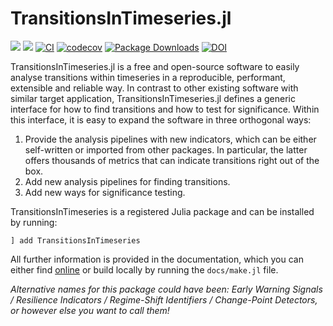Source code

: # TransitionsInTimeseries.jl

[![](https://img.shields.io/badge/docs-dev-lightblue.svg)](https://JuliaDynamics.github.io/TransitionsInTimeseries.jl/dev)
[![](https://img.shields.io/badge/docs-stable-blue.svg)](https://JuliaDynamics.github.io/TransitionsInTimeseries.jl/stable)
[![CI](https://github.com/JuliaDynamics/TransitionsInTimeseries.jl/workflows/CI/badge.svg)](https://github.com/JuliaDynamics/TransitionsInTimeseries.jl/actions?query=workflow%3ACI)
[![codecov](https://codecov.io/gh/JuliaDynamics/TransitionsInTimeseries.jl/branch/main/graph/badge.svg)](https://codecov.io/gh/JuliaDynamics/TransitionsInTimeseries.jl)
[![Package Downloads](https://shields.io/endpoint?url=https://pkgs.genieframework.com/api/v1/badge/TransitionsInTimeseries)](https://pkgs.genieframework.com?packages=TransitionsInTimeseries)
[![DOI](https://joss.theoj.org/papers/10.21105/joss.06464/status.svg)](https://doi.org/10.21105/joss.06464)

TransitionsInTimeseries.jl is a free and open-source software to easily analyse transitions within timeseries in a reproducible, performant, extensible and reliable way. In contrast to other existing software with similar target application, TransitionsInTimeseries.jl defines a generic interface for how to find transitions and how to test for significance. Within this interface, it is easy to expand the software in three orthogonal ways:

1. Provide the analysis pipelines with new indicators, which can be either self-written or imported from other packages. In particular, the latter offers thousands of metrics that can indicate transitions right out of the box.
2. Add new analysis pipelines for finding transitions.
3. Add new ways for significance testing.

TransitionsInTimeseries is a registered Julia package and can be installed by running:
```
] add TransitionsInTimeseries
```

All further information is provided in the documentation, which you can either find [online](https://juliadynamics.github.io/TransitionsInTimeseries.jl/dev/) or build locally by running the `docs/make.jl` file.

_Alternative names for this package could have been: Early Warning Signals / Resilience Indicators / Regime-Shift Identifiers / Change-Point Detectors, or however else you want to call them!_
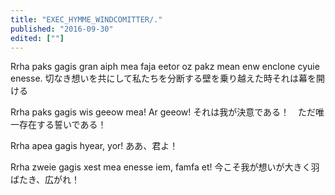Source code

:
 ```yaml
---
title: "EXEC_HYMME_WINDCOMITTER/."
published: "2016-09-30"
edited: [""]
---
```


Rrha paks gagis gran aiph mea faja eetor oz pakz mean enw enclone cyuie enesse.
切なき想いを共にして私たちを分断する壁を乗り越えた時それは幕を開ける

Rrha paks gagis wis geeow mea! Ar geeow!
それは我が決意である！　ただ唯一存在する誓いである！

Rrha apea gagis hyear, yor!
ああ、君よ！

Rrha zweie gagis xest mea enesse iem, famfa et!
今こそ我が想いが大きく羽ばたき、広がれ！
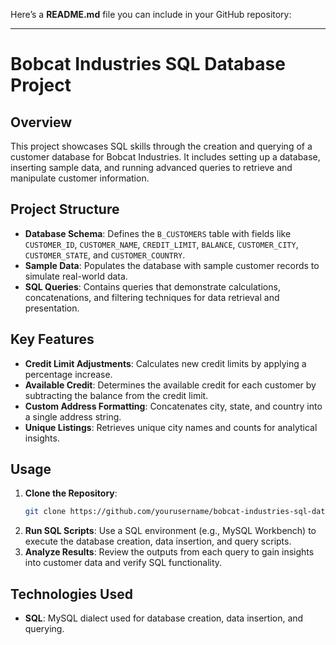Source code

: Here’s a **README.md** file you can include in your GitHub repository:

---

# Bobcat Industries SQL Database Project

## Overview
This project showcases SQL skills through the creation and querying of a customer database for Bobcat Industries. It includes setting up a database, inserting sample data, and running advanced queries to retrieve and manipulate customer information.

## Project Structure
- **Database Schema**: Defines the `B_CUSTOMERS` table with fields like `CUSTOMER_ID`, `CUSTOMER_NAME`, `CREDIT_LIMIT`, `BALANCE`, `CUSTOMER_CITY`, `CUSTOMER_STATE`, and `CUSTOMER_COUNTRY`.
- **Sample Data**: Populates the database with sample customer records to simulate real-world data.
- **SQL Queries**: Contains queries that demonstrate calculations, concatenations, and filtering techniques for data retrieval and presentation.

## Key Features
- **Credit Limit Adjustments**: Calculates new credit limits by applying a percentage increase.
- **Available Credit**: Determines the available credit for each customer by subtracting the balance from the credit limit.
- **Custom Address Formatting**: Concatenates city, state, and country into a single address string.
- **Unique Listings**: Retrieves unique city names and counts for analytical insights.

## Usage
1. **Clone the Repository**: 
   ```bash
   git clone https://github.com/yourusername/bobcat-industries-sql-database.git
   ```
2. **Run SQL Scripts**: Use a SQL environment (e.g., MySQL Workbench) to execute the database creation, data insertion, and query scripts.
3. **Analyze Results**: Review the outputs from each query to gain insights into customer data and verify SQL functionality.

## Technologies Used
- **SQL**: MySQL dialect used for database creation, data insertion, and querying.

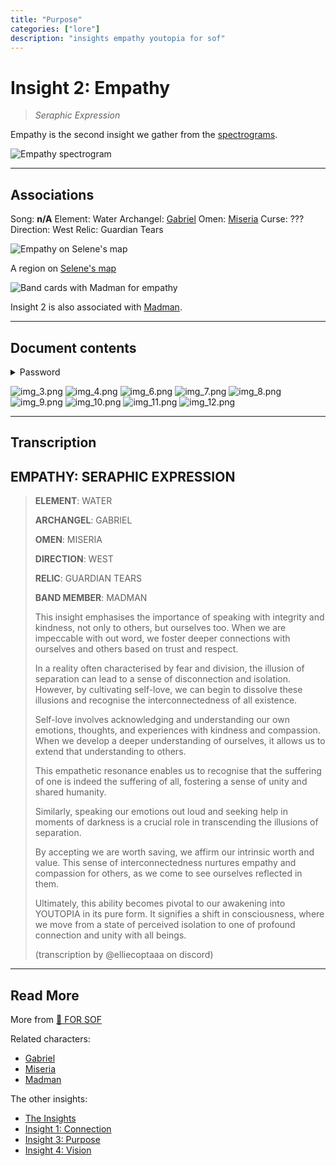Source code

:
 ```yaml
---
title: "Purpose"
categories: ["lore"]
description: "insights empathy youtopia for sof"
---
```

# Insight 2: Empathy

>*Seraphic Expression*

Empathy is the second insight we gather from the [spectrograms](../music/spectrograms).

![Empathy spectrogram](../../Resources/lore/insights/empathy/img_5.png)

***

## Associations

Song: **n/A**
Element: Water
Archangel: [Gabriel](../characters/gabriel)
Omen: [Miseria](../characters/miseria)
Curse: ???
Direction: West
Relic: Guardian Tears

![Empathy on Selene's map](../../Resources/lore/insights/empathy/empathy-selenes-map.png)

A region on [Selene's map](../files/for-sof#YOUTOPIA_selenes_mapvis)

![Band cards with Madman for empathy](../../Resources/characters/band-cards.png)

Insight 2 is also associated with [Madman](../characters/madman).

***

## Document contents

<details class="password">
  <summary>Password</summary>

empathy
</details>

![img_3.png](../../Resources/lore/insights/empathy/img_3.png)
![img_4.png](../../Resources/lore/insights/empathy/img_4.png)
![img_6.png](../../Resources/lore/insights/empathy/img_6.png)
![img_7.png](../../Resources/lore/insights/empathy/img_7.png)
![img_8.png](../../Resources/lore/insights/empathy/img_8.png)
![img_9.png](../../Resources/lore/insights/empathy/img_9.png)
![img_10.png](../../Resources/lore/insights/empathy/img_10.png)
![img_11.png](../../Resources/lore/insights/empathy/img_11.png)
![img_12.png](../../Resources/lore/insights/empathy/img_12.png)

***

## Transcription

## EMPATHY: SERAPHIC EXPRESSION 
>
> **ELEMENT**: WATER
>
> **ARCHANGEL**: GABRIEL
>
> **OMEN**: MISERIA
>
> **DIRECTION**: WEST
>
> **RELIC**: GUARDIAN TEARS
>
> **BAND MEMBER**: MADMAN
>
> This insight emphasises the importance of speaking with integrity and kindness, not only to others, but ourselves too. When we are impeccable with out word, we foster deeper connections with ourselves and others based on trust and respect.
>
> In a reality often characterised by fear and division, the illusion of separation can lead to a sense of disconnection and isolation. However, by cultivating self-love, we can begin to dissolve these illusions and recognise the interconnectedness of all existence.
>
> Self-love involves acknowledging and understanding our own emotions, thoughts, and experiences with kindness and compassion. When we develop a deeper understanding of ourselves, it allows us to extend that understanding to others.
>
> This empathetic resonance enables us to recognise that the suffering of one is indeed the suffering of all, fostering a sense of unity and shared humanity. 
>
> Similarly, speaking our emotions out loud and seeking help in moments of darkness is a crucial role in transcending the illusions of separation. 
>
> By accepting we are worth saving, we affirm our intrinsic worth and value. This sense of interconnectedness nurtures empathy and compassion for others, as we come to see ourselves reflected in them.
>
> Ultimately, this ability becomes pivotal to our awakening into YOUTOPIA in its pure form. It signifies a shift in consciousness, where we move from a state of perceived isolation to one of profound connection and unity with all beings.
>
> (transcription by @elliecoptaaa on discord)

***

## Read More

More from [📁 FOR SOF](../files/for-sof)

Related characters:

- [Gabriel](../characters/gabriel)
- [Miseria](../characters/miseria)
- [Madman](../characters/madman)

The other insights:

- [The Insights](insights)
- [Insight 1: Connection](insight1-connection)
- [Insight 3: Purpose](insight3-purpose)
- [Insight 4: Vision](insight4-vision)

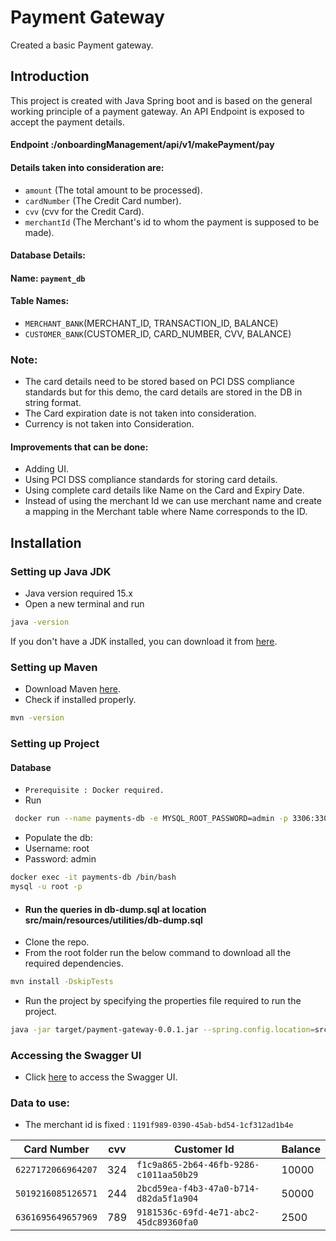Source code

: # Payment Gateway

Created a basic Payment gateway.

## Introduction
This project is created with Java Spring boot and is based on the general working principle of a payment gateway. 
An API Endpoint is exposed to accept the payment details. 

#### Endpoint : ​/onboardingManagement​/api​/v1​/makePayment​/pay

#### Details taken into consideration are:
- `amount` (The total amount to be processed).
- `cardNumber` (The Credit Card number).
- `cvv` (cvv for the Credit Card).
- `merchantId` (The Merchant's id to whom the payment is supposed to be made).

#### Database Details:




#### Name: `payment_db`

#### Table Names:

- `MERCHANT_BANK`(MERCHANT_ID, TRANSACTION_ID, BALANCE)
- `CUSTOMER_BANK`(CUSTOMER_ID, CARD_NUMBER, CVV, BALANCE)


### Note:
- The card details need to be stored based on PCI DSS compliance standards but for this demo, the card details are stored in the DB in string format.
- The Card expiration date is not taken into consideration.
- Currency is not taken into Consideration.
#### Improvements that can be done:
- Adding UI.
- Using PCI DSS compliance standards for storing card details.
- Using complete card details like Name on the Card and Expiry Date.
- Instead of using the merchant Id we can use merchant name and create a mapping in the Merchant table where Name corresponds to the ID.
  


## Installation

### Setting up Java JDK

- Java version required 15.x
- Open a new terminal and run 
```bash
java -version
```
If you don't have a JDK installed, you can download it from [here](https://www.oracle.com/java/technologies/javase/jdk15-archive-downloads.html).


### Setting up Maven
- Download Maven [here](https://maven.apache.org/download.cgi).
- Check if installed properly.
```bash
mvn -version
```


### Setting up Project

#### Database
- `Prerequisite : Docker required.`
- Run
```bash
 docker run --name payments-db -e MYSQL_ROOT_PASSWORD=admin -p 3306:3306 -d mysql:8.0 
```
- Populate the db: 
- Username: root 
- Password: admin
```bash
docker exec -it payments-db /bin/bash 
mysql -u root -p 
 ```
- #### Run the queries in db-dump.sql at location src/main/resources/utilities/db-dump.sql
- Clone the repo.
- From the root folder run the below command to download all the required dependencies.
```bash
mvn install -DskipTests  
```

- Run the project by specifying the properties file required to run the project.
```bash
java -jar target/payment-gateway-0.0.1.jar --spring.config.location=src/main/resources/application.properties 
```

### Accessing the Swagger UI
- Click [here](http://localhost:8082/docs) to access the Swagger UI.


### Data to use:

- The merchant id is fixed : `1191f989-0390-45ab-bd54-1cf312ad1b4e`

| Card Number         | cvv  | Customer Id                            | Balance   
| ------------------- | ---- | -------------------------------------- | ----------
| `6227172066964207`  | 324  | `f1c9a865-2b64-46fb-9286-c1011aa50b29` | 10000
| `5019216085126571`  | 244  | `2bcd59ea-f4b3-47a0-b714-d82da5f1a904` | 50000
| `6361695649657969`  | 789  | `9181536c-69fd-4e71-abc2-45dc89360fa0` | 2500
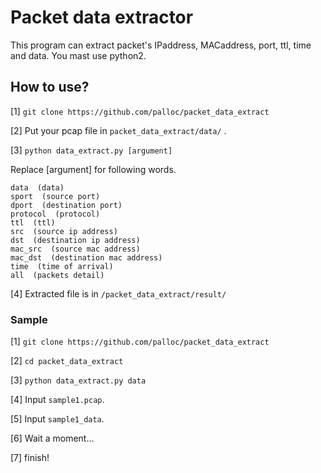 # Packet data extractor
This program can extract packet's IPaddress, MACaddress, port, ttl, time and data.
You mast use python2.

## How to use?

[1]
`git clone https://github.com/palloc/packet_data_extract`

[2]
Put your pcap file in `packet_data_extract/data/` .

[3]
`python data_extract.py [argument]`

Replace [argument] for following words.

```
data  (data)
sport  (source port)
dport  (destination port)
protocol  (protocol)
ttl  (ttl)
src  (source ip address)
dst  (destination ip address)
mac_src  (source mac address)
mac_dst  (destination mac address)
time  (time of arrival)
all  (packets detail)
```

[4]
Extracted file is in `/packet_data_extract/result/`

### Sample
[1]
`git clone https://github.com/palloc/packet_data_extract`

[2]
`cd packet_data_extract`

[3]
`python data_extract.py data`

[4]
Input `sample1.pcap`.

[5]
Input `sample1_data`.

[6]
Wait a moment...

[7]
finish!


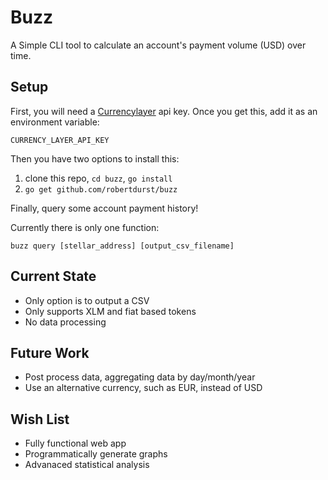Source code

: # Buzz
A Simple CLI tool to calculate an account's payment volume (USD) over time. 

## Setup
First, you will need a [Currencylayer](https://currencylayer.com/) api key.
Once you get this, add it as an environment variable:
```
CURRENCY_LAYER_API_KEY
```
Then you have two options to install this:

1. clone this repo, `cd buzz`, `go install`
2. `go get github.com/robertdurst/buzz`

Finally, query some account payment history!

Currently there is only one function:
```
buzz query [stellar_address] [output_csv_filename]
```

## Current State
* Only option is to output a CSV
* Only supports XLM and fiat based tokens
* No data processing

## Future Work
* Post process data, aggregating data by day/month/year
* Use an alternative currency, such as EUR, instead of USD

## Wish List
* Fully functional web app
* Programmatically generate graphs
* Advanaced statistical analysis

::::

◆ Goal of the exercise: Where a line in the listing above includes the string "unity", copy that line.

◆ Your solution:
> This empathetic resonance enables us to recognise that the suffering of one is indeed the suffering of all, fostering a sense of unity and shared humanity. 
> Ultimately, this ability becomes pivotal to our awakening into YOUTOPIA in its pure form. It signifies a shift in consciousness, where we move from a state of perceived isolation to one of profound connection and unity with all beings.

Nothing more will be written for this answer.